As you noted, even if your "real" average write speed is higher than 100 MB/s you run into issues if you run into slow write speeds just before the disk fills up, assuming you don't have somewhere else to write the data to. Using a buffer doesn't help in this case.
I'm not sure if you can actually specify a physical location to write to on the hard drive these days without getting into the drive's firmware. Even if you could this would be my last choice for a solution.
A few specific things I would look at to solve your problem:
Measure the "real" write performance of the drive to see if its fast enough. This gives you an idea of how far behind you actually are.
Put the OS on a separate drive to ensure the data drive is not being used by anything other than your application.
Get faster drives (either HDD or SDD). It is fine to use the manufacturer's write speeds as an initial guide but test them thoroughly as well.
Get more drives and put them into a RAID0 (or similar) configuration for faster write access. You'll again want to actually test this to confirm it works for you.

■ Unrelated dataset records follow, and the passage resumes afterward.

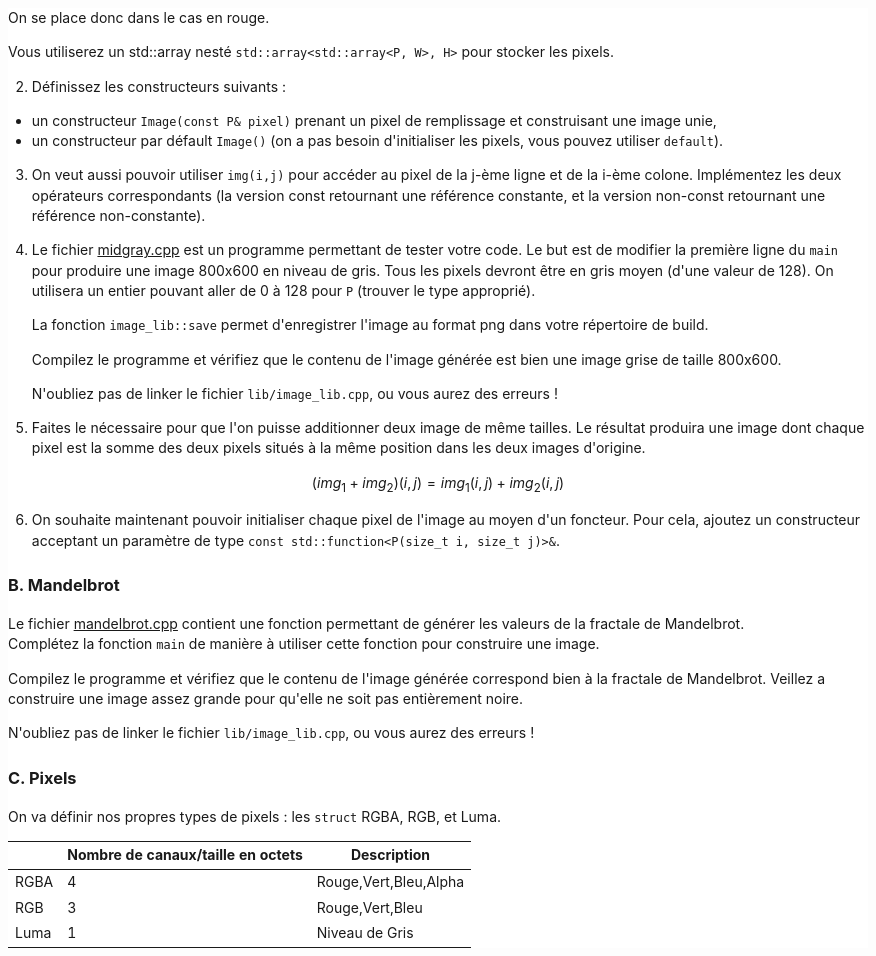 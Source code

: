 On se place donc dans le cas en rouge.

Vous utiliserez un std::array nesté `std::array<std::array<P, W>, H>` pour stocker les pixels.

2. Définissez les constructeurs suivants :
- un constructeur `Image(const P& pixel)` prenant un pixel de remplissage et construisant une image unie,
- un constructeur par défault `Image()` (on a pas besoin d'initialiser les pixels, vous pouvez utiliser `default`).

3. On veut aussi pouvoir utiliser `img(i,j)` pour accéder au pixel de la j-ème ligne et de la i-ème colone.
Implémentez les deux opérateurs correspondants (la version const retournant une référence constante, et la version non-const retournant une référence non-constante).

4. Le fichier [midgray.cpp](src/midgray.cpp) est un programme permettant de tester votre code.  Le but est de modifier la première ligne du `main` pour produire une image 800x600 en niveau de gris. Tous les pixels devront être en gris moyen (d'une valeur de 128).  On utilisera un entier pouvant aller de 0 à 128 pour `P` (trouver le type approprié). 

   La fonction `image_lib::save` permet d'enregistrer l'image au format png dans votre répertoire de build.

   Compilez le programme et vérifiez que le contenu de l'image générée est bien une image grise de taille 800x600.
   
   N'oubliez pas de linker le fichier `lib/image_lib.cpp`, ou vous aurez des erreurs !


5. Faites le nécessaire pour que l'on puisse additionner deux image de même tailles. Le résultat produira une image dont chaque pixel est la somme des deux pixels situés à la même position dans les deux images d'origine.

$$(img_1 + img_2)(i,j) = img_1(i,j) + img_2(i,j)$$

6. On souhaite maintenant pouvoir initialiser chaque pixel de l'image au moyen d'un foncteur. Pour cela, ajoutez un constructeur acceptant un paramètre de type `const std::function<P(size_t i, size_t j)>&`.

### B. Mandelbrot

Le fichier [mandelbrot.cpp](src/mandelbrot.cpp) contient une fonction permettant de générer les valeurs de la fractale de Mandelbrot.  
Complétez la fonction `main` de manière à utiliser cette fonction pour construire une image.  

Compilez le programme et vérifiez que le contenu de l'image générée correspond bien à la fractale de Mandelbrot.  Veillez a construire une image assez grande pour qu'elle ne soit pas entièrement noire.

N'oubliez pas de linker le fichier `lib/image_lib.cpp`, ou vous aurez des erreurs !


### C. Pixels

On va définir nos propres types de pixels : les `struct` RGBA, RGB, et Luma.

|      | Nombre de canaux/taille en octets | Description           |
|----- |---------------------------------- |---------------------- |
| RGBA | 4                                 | Rouge,Vert,Bleu,Alpha |
| RGB  | 3                                 | Rouge,Vert,Bleu       |
| Luma | 1                                 | Niveau de Gris        |
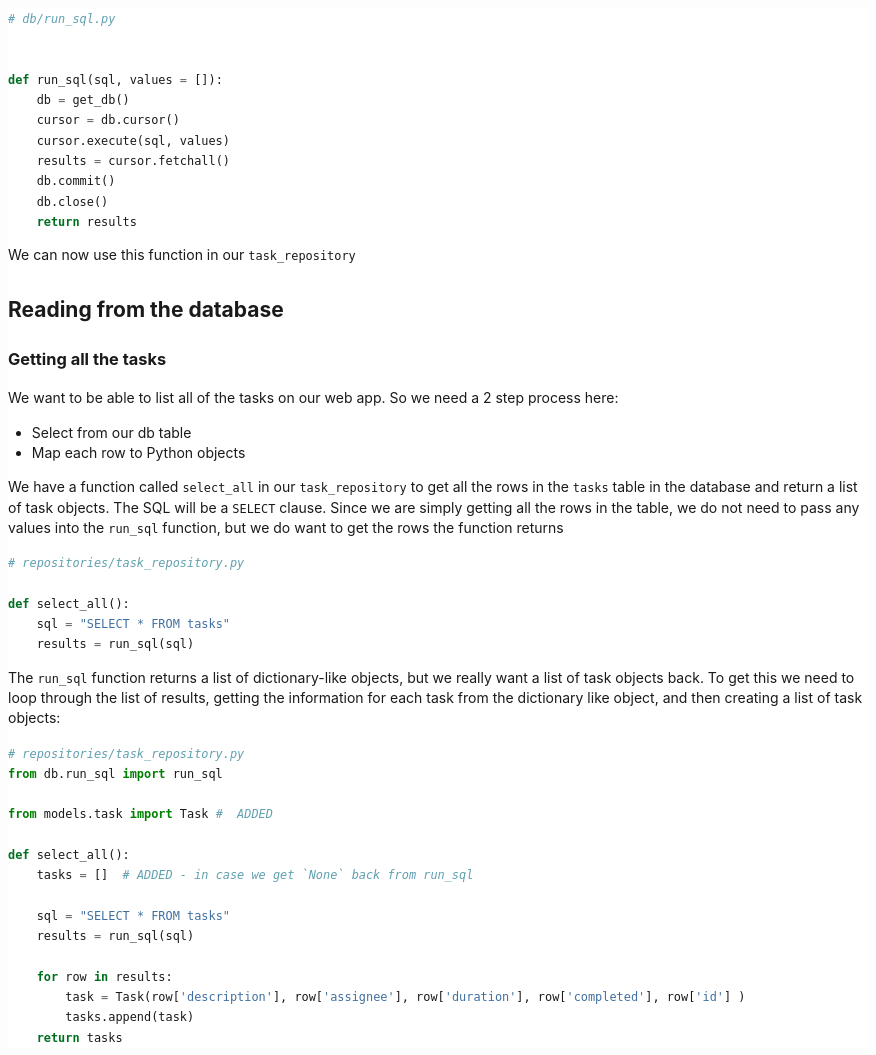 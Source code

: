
 ```python
# db/run_sql.py


def run_sql(sql, values = []):
    db = get_db()
    cursor = db.cursor()
    cursor.execute(sql, values)
    results = cursor.fetchall()
    db.commit()
    db.close()
    return results
```


We can now use this function in our `task_repository`


## Reading from the database

### Getting all the tasks

We want to be able to list all of the tasks on our web app. So we need a 2 step process here:

* Select from our db table
* Map each row to Python objects

We have a function called `select_all` in our `task_repository` to get all the rows in the `tasks` table in the database and return a list of task objects. The SQL will be a `SELECT` clause. Since we are simply getting all the rows in the table, we do not need to pass any values into the `run_sql` function, but we do want to get the rows the function returns

```python
# repositories/task_repository.py

def select_all(): 
    sql = "SELECT * FROM tasks"
    results = run_sql(sql)

```

The `run_sql` function returns a list of dictionary-like objects, but we really want a list of task objects back. To get this we need to loop through the list of results, getting the information for each task from the dictionary like object, and then creating a list of task objects:

```python
# repositories/task_repository.py
from db.run_sql import run_sql

from models.task import Task #  ADDED

def select_all():  
    tasks = []  # ADDED - in case we get `None` back from run_sql

    sql = "SELECT * FROM tasks"
    results = run_sql(sql)

    for row in results:
        task = Task(row['description'], row['assignee'], row['duration'], row['completed'], row['id'] )
        tasks.append(task)
    return tasks

```
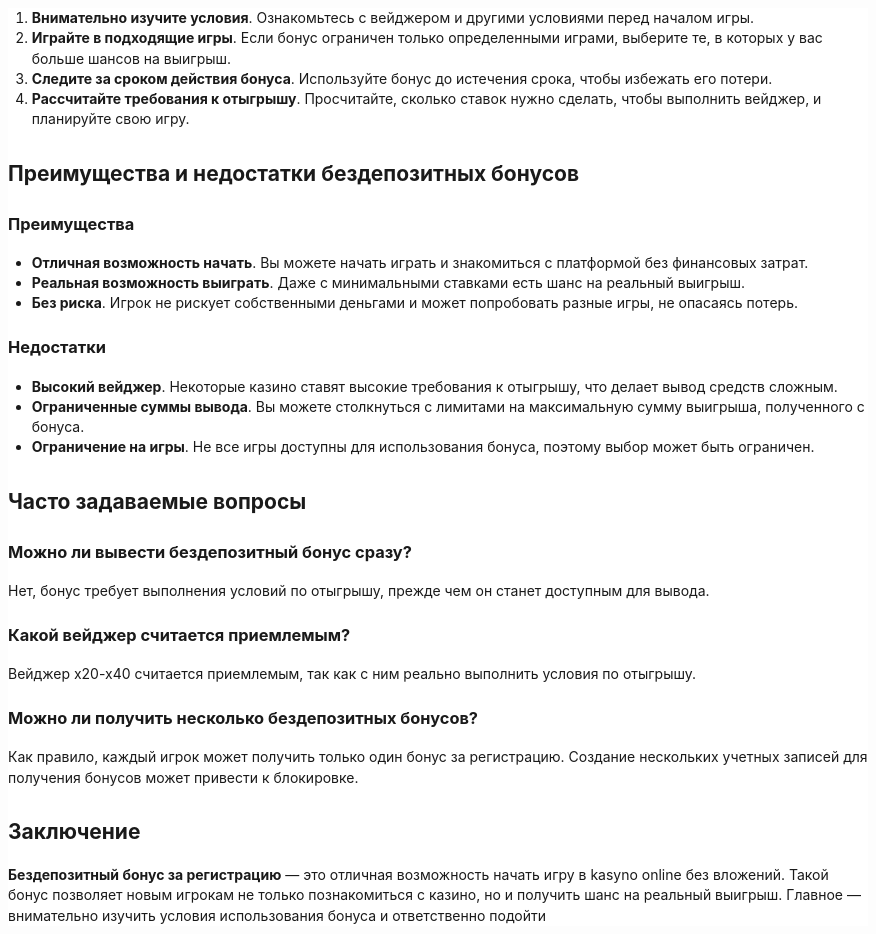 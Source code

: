 1. **Внимательно изучите условия**. Ознакомьтесь с вейджером и другими условиями перед началом игры.
2. **Играйте в подходящие игры**. Если бонус ограничен только определенными играми, выберите те, в которых у вас больше шансов на выигрыш.
3. **Следите за сроком действия бонуса**. Используйте бонус до истечения срока, чтобы избежать его потери.
4. **Рассчитайте требования к отыгрышу**. Просчитайте, сколько ставок нужно сделать, чтобы выполнить вейджер, и планируйте свою игру.

## Преимущества и недостатки бездепозитных бонусов

### Преимущества

- **Отличная возможность начать**. Вы можете начать играть и знакомиться с платформой без финансовых затрат.
- **Реальная возможность выиграть**. Даже с минимальными ставками есть шанс на реальный выигрыш.
- **Без риска**. Игрок не рискует собственными деньгами и может попробовать разные игры, не опасаясь потерь.

### Недостатки

- **Высокий вейджер**. Некоторые казино ставят высокие требования к отыгрышу, что делает вывод средств сложным.
- **Ограниченные суммы вывода**. Вы можете столкнуться с лимитами на максимальную сумму выигрыша, полученного с бонуса.
- **Ограничение на игры**. Не все игры доступны для использования бонуса, поэтому выбор может быть ограничен.

## Часто задаваемые вопросы

### Можно ли вывести бездепозитный бонус сразу?

Нет, бонус требует выполнения условий по отыгрышу, прежде чем он станет доступным для вывода.

### Какой вейджер считается приемлемым?

Вейджер х20-х40 считается приемлемым, так как с ним реально выполнить условия по отыгрышу.

### Можно ли получить несколько бездепозитных бонусов?

Как правило, каждый игрок может получить только один бонус за регистрацию. Создание нескольких учетных записей для получения бонусов может привести к блокировке.

## Заключение

**Бездепозитный бонус за регистрацию** — это отличная возможность начать игру в kasyno online без вложений. Такой бонус позволяет новым игрокам не только познакомиться с казино, но и получить шанс на реальный выигрыш. Главное — внимательно изучить условия использования бонуса и ответственно подойти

You could implement the strategy of alternating writes bewteen the inside and the outside by directly controlling the disk write locations. Under Windows you can open a disk like "\.\PhysicalDriveX" and control where it writes. For more info see
http://msdn.microsoft.com/en-us/library/windows/desktop/aa363858(v=vs.85).aspx

First of all, I hope you are using raw disks and not a filesystem. If you're using a filesystem, you must:
Create an empty, non-sparse file that's as large as the filesystem will fit.
Obtain a mapping from the logical file positions to disk blocks.
Reverse this mapping, so that you can map from disk blocks to logical file positions. Of course some blocks are unavailable due to filesystem's own use.
At this point, the disk looks like a raw disk that you access by disk block. It's a valid assumption that this block addressing is mostly monotonous to the physical cylinder number. IOW if you increase the disk block number, the cylinder number will never decrease (or never increase -- depending on the drive's LBA to physical mapping order).
Also, note that a disk's average write speed may be given per cylinder or per unit of storage. How would you know? You need the latter number, and the only sure way to get it is to benchmark it yourself. You need to fill the entire disk with data, by repeatedly writing a zero page to the disk, going block by block, and divide the total amount of data written by the amount it took. You need to be accessing the disk or the file in the direct mode. This should disable the OS buffering for the file data, and not for the filesystem metadata (if not using a raw disk).
At this point, all you need to do is to write data blocks of sensible sizes at the two extremes of the block numbers: you need to fill the disk from both ends inwards. The size of the data blocks depends on the bandwidth wastage you can allow for seeks. You should also assume that the hard drive might seek once in a while to update its housekeeping data. Assuming a worst-case seek taking 15ms, you waste 1.5% of per-second bandwidth for each seek. Assuming you can spare no more than 5% of bandwidth, with 1 seek/s on average for the drive itself, you can seek twice per second. Thus your block size needs to be your_bandwith_per_second/2. This bandwidth is not the disk bandwidth, but the bandwidth of your data source.
Alas, if only things where this easy. It generally turns out that the bandwidth at the middle of the disk is not the average bandwidth. During your benchmark you must also take a note of write speed over smaller sections of the disk, say every 1% of the disk. This way, when writing into each section of the disk, you can figure out how to split the data between the "low" and the "high" section that you're writing to. Suppose that you're starting out at 0% and 99% positions on the disk, and the low position has a bandwidth of mean*1.5, and the high position has a bandwidth of mean*0.8, where mean is your desired mean bandwidth. You'll then need to write 100% * 1.5/(0.8+1.5) of the data into the low position, and the remainder (100% * 0.8/(0.8+1.5)) into the slower high position.
The size of your buffer needs to be larger than just the block size, since you must assume some worst-case latency for the hard drive if it hits bad blocks and needs to relocate data, etc. I'd say a 3 second buffer may be reasonable. Optionally it can grow by itself if latencies you measure while your software runs turn out higher. This buffer must be locked ("pinned") to physical memory so that it's not subject to swapping.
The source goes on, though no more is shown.